■ **Task instructions**
Each line of the material must be returned exactly.

■ **Data provided**
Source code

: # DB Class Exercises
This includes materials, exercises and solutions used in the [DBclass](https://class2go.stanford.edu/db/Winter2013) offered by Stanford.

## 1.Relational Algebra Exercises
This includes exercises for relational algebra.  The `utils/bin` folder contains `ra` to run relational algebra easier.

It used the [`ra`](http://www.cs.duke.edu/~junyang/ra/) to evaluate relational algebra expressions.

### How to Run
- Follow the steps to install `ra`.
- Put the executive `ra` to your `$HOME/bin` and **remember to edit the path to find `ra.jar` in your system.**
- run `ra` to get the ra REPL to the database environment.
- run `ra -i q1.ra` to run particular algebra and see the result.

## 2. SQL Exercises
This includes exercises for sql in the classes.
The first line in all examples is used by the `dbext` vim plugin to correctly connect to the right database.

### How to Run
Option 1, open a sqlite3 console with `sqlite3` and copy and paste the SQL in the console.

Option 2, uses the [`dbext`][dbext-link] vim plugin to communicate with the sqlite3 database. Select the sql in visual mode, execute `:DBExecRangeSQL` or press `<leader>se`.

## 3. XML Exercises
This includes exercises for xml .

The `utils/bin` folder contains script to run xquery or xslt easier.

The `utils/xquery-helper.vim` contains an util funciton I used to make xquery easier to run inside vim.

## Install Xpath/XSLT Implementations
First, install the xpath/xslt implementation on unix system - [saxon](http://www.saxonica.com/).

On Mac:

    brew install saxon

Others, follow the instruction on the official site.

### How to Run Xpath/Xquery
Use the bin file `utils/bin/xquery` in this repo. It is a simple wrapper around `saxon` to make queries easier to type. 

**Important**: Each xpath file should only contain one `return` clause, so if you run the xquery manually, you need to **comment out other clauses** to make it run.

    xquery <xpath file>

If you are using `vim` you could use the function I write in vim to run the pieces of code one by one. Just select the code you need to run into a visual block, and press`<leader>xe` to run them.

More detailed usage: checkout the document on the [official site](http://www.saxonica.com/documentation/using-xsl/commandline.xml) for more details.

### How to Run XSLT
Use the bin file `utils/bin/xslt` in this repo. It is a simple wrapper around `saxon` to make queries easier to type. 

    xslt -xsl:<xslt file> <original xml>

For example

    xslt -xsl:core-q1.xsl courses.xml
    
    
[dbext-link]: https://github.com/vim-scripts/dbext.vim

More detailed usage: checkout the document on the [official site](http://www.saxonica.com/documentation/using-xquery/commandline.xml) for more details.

■ **Reply**
Source code

: # DB Class Exercises
This includes materials, exercises and solutions used in the [DBclass](https://class2go.stanford.edu/db/Winter2013) offered by Stanford.

## 1.Relational Algebra Exercises
This includes exercises for relational algebra.  The `utils/bin` folder contains `ra` to run relational algebra easier.

It used the [`ra`](http://www.cs.duke.edu/~junyang/ra/) to evaluate relational algebra expressions.

### How to Run
- Follow the steps to install `ra`.
- Put the executive `ra` to your `$HOME/bin` and **remember to edit the path to find `ra.jar` in your system.**
- run `ra` to get the ra REPL to the database environment.
- run `ra -i q1.ra` to run particular algebra and see the result.

## 2. SQL Exercises
This includes exercises for sql in the classes.
The first line in all examples is used by the `dbext` vim plugin to correctly connect to the right database.

### How to Run
Option 1, open a sqlite3 console with `sqlite3` and copy and paste the SQL in the console.

Option 2, uses the [`dbext`][dbext-link] vim plugin to communicate with the sqlite3 database. Select the sql in visual mode, execute `:DBExecRangeSQL` or press `<leader>se`.

## 3. XML Exercises
This includes exercises for xml .

The `utils/bin` folder contains script to run xquery or xslt easier.

The `utils/xquery-helper.vim` contains an util funciton I used to make xquery easier to run inside vim.

## Install Xpath/XSLT Implementations
First, install the xpath/xslt implementation on unix system - [saxon](http://www.saxonica.com/).

On Mac:

    brew install saxon

Others, follow the instruction on the official site.

### How to Run Xpath/Xquery
Use the bin file `utils/bin/xquery` in this repo. It is a simple wrapper around `saxon` to make queries easier to type. 

**Important**: Each xpath file should only contain one `return` clause, so if you run the xquery manually, you need to **comment out other clauses** to make it run.

    xquery <xpath file>

If you are using `vim` you could use the function I write in vim to run the pieces of code one by one. Just select the code you need to run into a visual block, and press`<leader>xe` to run them.

More detailed usage: checkout the document on the [official site](http://www.saxonica.com/documentation/using-xsl/commandline.xml) for more details.

### How to Run XSLT
Use the bin file `utils/bin/xslt` in this repo. It is a simple wrapper around `saxon` to make queries easier to type. 

    xslt -xsl:<xslt file> <original xml>

For example

    xslt -xsl:core-q1.xsl courses.xml
    
    
[dbext-link]: https://github.com/vim-scripts/dbext.vim

More detailed usage: checkout the document on the [official site](http://www.saxonica.com/documentation/using-xquery/commandline.xml) for more details.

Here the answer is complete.